Problem to solve:
Lines below starting with the line with "git clone https://github.com/anzusystems/notification-server.git" and going on through the line with "as background processes" must be output exactly; the rest of the records must be left out.

##### Provided records #####

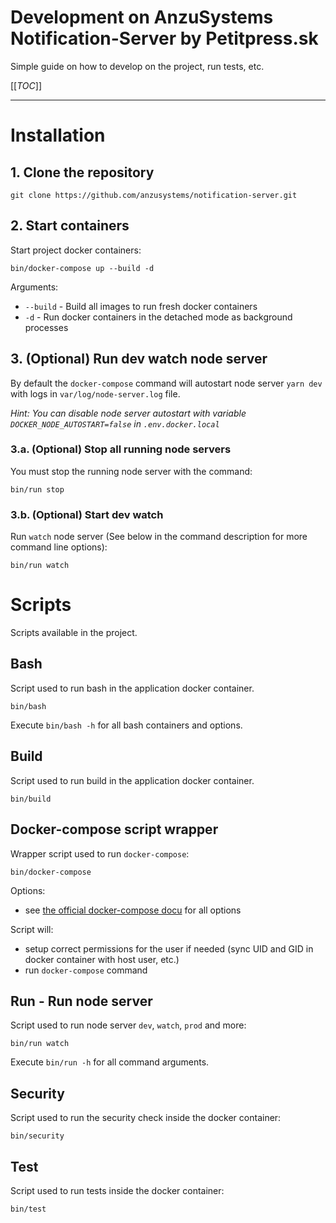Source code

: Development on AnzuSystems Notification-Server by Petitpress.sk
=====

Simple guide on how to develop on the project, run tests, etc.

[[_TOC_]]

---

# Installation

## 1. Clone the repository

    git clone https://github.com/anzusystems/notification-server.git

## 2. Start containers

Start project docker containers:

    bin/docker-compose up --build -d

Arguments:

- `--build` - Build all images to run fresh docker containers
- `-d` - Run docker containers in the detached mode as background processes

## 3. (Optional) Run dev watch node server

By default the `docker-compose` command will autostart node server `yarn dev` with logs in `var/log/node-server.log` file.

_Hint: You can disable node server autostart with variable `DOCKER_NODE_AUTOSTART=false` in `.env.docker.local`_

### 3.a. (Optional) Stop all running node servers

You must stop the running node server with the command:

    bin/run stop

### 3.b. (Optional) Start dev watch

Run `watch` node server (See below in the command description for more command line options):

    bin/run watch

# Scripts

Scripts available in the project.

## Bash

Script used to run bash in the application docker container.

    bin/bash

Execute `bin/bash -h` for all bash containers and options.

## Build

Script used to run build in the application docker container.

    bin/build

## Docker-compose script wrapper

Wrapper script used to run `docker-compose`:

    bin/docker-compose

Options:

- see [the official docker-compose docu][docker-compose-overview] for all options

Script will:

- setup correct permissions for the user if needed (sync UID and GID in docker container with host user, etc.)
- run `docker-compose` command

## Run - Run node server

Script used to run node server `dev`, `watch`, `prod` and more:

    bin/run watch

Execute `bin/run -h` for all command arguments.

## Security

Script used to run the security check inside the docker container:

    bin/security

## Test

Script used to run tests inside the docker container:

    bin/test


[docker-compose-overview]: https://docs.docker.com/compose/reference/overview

#####
##### Provided records #####

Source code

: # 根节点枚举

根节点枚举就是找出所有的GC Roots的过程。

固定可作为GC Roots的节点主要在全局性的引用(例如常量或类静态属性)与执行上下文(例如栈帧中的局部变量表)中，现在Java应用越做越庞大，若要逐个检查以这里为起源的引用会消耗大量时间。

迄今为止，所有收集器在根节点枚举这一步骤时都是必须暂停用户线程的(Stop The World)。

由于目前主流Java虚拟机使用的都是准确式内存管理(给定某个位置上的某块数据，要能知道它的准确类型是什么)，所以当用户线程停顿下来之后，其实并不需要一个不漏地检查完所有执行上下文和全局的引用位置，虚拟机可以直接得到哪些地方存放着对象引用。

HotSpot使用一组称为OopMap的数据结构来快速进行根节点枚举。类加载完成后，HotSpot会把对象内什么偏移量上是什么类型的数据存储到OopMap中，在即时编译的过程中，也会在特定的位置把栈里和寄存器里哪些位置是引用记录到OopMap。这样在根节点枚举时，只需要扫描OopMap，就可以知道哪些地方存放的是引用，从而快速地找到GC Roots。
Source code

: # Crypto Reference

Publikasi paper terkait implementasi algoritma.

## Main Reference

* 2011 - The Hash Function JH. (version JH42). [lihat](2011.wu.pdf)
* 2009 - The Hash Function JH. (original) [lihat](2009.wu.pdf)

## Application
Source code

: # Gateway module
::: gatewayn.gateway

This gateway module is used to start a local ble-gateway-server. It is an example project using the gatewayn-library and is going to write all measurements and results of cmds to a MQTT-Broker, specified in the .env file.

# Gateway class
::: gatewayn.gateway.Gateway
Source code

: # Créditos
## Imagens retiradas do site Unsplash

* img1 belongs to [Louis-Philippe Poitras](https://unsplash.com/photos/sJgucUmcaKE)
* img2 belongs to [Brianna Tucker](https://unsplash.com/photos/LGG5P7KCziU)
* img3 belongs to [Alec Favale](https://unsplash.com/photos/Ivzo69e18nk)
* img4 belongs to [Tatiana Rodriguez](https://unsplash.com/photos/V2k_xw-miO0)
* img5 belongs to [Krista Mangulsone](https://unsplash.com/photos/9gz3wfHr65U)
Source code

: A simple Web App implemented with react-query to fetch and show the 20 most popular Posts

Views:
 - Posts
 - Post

#####

Answer to this task:
    git clone https://github.com/anzusystems/notification-server.git

## 2. Start containers

Start project docker containers:

    bin/docker-compose up --build -d

Arguments:

- `--build` - Build all images to run fresh docker containers
- `-d` - Run docker containers in the detached mode as background processes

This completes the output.